-- ASSIGNMENT --
Every line with the string "joven" in it belongs in your answer, so copy them all from the data.

(Document images with source code)
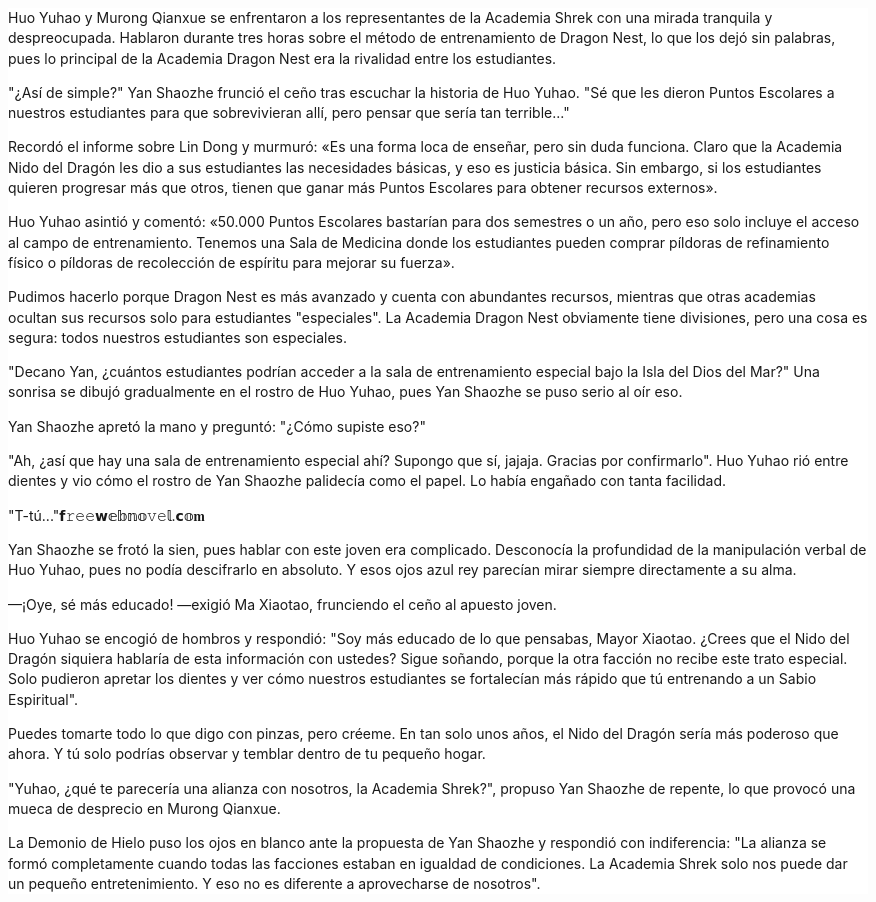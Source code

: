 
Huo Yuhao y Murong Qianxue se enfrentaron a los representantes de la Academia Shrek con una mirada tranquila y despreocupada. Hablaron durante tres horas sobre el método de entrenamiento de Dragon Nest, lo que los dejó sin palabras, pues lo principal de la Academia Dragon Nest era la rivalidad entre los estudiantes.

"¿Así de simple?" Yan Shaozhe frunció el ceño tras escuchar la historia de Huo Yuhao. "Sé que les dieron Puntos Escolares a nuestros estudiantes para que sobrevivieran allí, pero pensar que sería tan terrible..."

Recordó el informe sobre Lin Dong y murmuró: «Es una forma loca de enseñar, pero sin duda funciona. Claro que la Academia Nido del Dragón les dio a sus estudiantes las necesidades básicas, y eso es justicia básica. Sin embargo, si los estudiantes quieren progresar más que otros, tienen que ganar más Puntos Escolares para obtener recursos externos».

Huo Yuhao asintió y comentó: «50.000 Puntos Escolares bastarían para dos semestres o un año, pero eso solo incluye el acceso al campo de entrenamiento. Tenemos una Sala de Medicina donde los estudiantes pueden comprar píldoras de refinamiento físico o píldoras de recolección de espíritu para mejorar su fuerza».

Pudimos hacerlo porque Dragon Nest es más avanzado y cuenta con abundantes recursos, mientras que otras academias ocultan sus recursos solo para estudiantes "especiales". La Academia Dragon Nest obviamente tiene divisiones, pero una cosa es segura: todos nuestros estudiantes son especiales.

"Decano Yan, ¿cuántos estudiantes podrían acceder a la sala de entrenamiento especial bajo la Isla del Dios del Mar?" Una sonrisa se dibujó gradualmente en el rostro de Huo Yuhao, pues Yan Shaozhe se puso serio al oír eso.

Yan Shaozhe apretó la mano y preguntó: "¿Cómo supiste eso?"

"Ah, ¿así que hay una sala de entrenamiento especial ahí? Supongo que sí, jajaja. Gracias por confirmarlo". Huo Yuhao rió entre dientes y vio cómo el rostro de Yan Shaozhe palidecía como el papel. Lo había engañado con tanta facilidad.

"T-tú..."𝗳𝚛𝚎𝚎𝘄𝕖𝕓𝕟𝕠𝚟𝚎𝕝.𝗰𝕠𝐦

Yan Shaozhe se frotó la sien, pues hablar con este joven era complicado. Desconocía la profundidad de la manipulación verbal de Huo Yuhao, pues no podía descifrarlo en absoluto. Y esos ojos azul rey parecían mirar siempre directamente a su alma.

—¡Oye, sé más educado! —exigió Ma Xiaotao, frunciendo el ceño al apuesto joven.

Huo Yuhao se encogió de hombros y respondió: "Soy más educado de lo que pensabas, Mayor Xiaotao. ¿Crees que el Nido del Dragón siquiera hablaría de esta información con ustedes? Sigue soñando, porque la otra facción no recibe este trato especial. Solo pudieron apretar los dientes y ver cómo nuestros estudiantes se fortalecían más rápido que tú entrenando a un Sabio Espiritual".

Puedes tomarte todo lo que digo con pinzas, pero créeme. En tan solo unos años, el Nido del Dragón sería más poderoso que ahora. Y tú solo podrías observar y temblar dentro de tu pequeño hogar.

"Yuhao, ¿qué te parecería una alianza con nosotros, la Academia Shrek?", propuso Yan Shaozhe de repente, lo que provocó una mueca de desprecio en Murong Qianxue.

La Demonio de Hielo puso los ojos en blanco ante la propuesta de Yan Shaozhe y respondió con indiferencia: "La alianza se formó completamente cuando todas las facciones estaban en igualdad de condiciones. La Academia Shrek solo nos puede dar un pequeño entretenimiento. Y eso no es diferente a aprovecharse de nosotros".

* * *

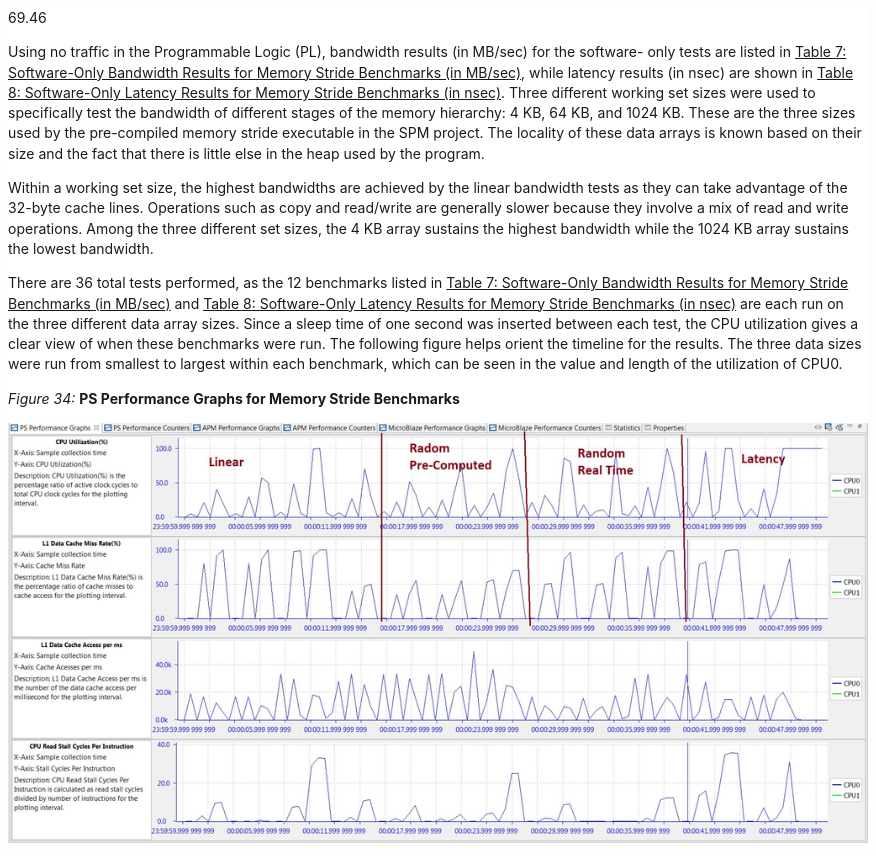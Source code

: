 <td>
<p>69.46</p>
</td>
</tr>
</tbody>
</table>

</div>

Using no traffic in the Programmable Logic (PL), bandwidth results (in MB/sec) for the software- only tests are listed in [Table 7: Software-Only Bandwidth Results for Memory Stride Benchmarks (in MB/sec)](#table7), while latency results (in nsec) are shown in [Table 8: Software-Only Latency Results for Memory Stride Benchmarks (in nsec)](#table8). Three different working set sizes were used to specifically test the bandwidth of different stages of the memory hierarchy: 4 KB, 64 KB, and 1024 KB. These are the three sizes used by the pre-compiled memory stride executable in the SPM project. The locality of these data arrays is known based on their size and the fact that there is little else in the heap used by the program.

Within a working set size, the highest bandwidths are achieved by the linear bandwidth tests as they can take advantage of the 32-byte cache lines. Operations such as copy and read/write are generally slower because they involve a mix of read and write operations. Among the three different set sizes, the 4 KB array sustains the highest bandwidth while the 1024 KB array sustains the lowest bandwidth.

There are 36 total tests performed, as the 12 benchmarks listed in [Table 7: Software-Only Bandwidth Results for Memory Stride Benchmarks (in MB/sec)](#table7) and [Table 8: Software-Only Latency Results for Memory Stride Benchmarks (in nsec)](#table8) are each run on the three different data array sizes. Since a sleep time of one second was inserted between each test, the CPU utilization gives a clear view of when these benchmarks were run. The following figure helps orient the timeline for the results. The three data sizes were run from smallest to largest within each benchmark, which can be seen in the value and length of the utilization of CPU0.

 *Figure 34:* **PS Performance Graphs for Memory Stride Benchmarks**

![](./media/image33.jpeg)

-- YOUR RESPONSE --
Yan Shaozhe se frotó la sien, pues hablar con este joven era complicado. Desconocía la profundidad de la manipulación verbal de Huo Yuhao, pues no podía descifrarlo en absoluto. Y esos ojos azul rey parecían mirar siempre directamente a su alma.
—¡Oye, sé más educado! —exigió Ma Xiaotao, frunciendo el ceño al apuesto joven.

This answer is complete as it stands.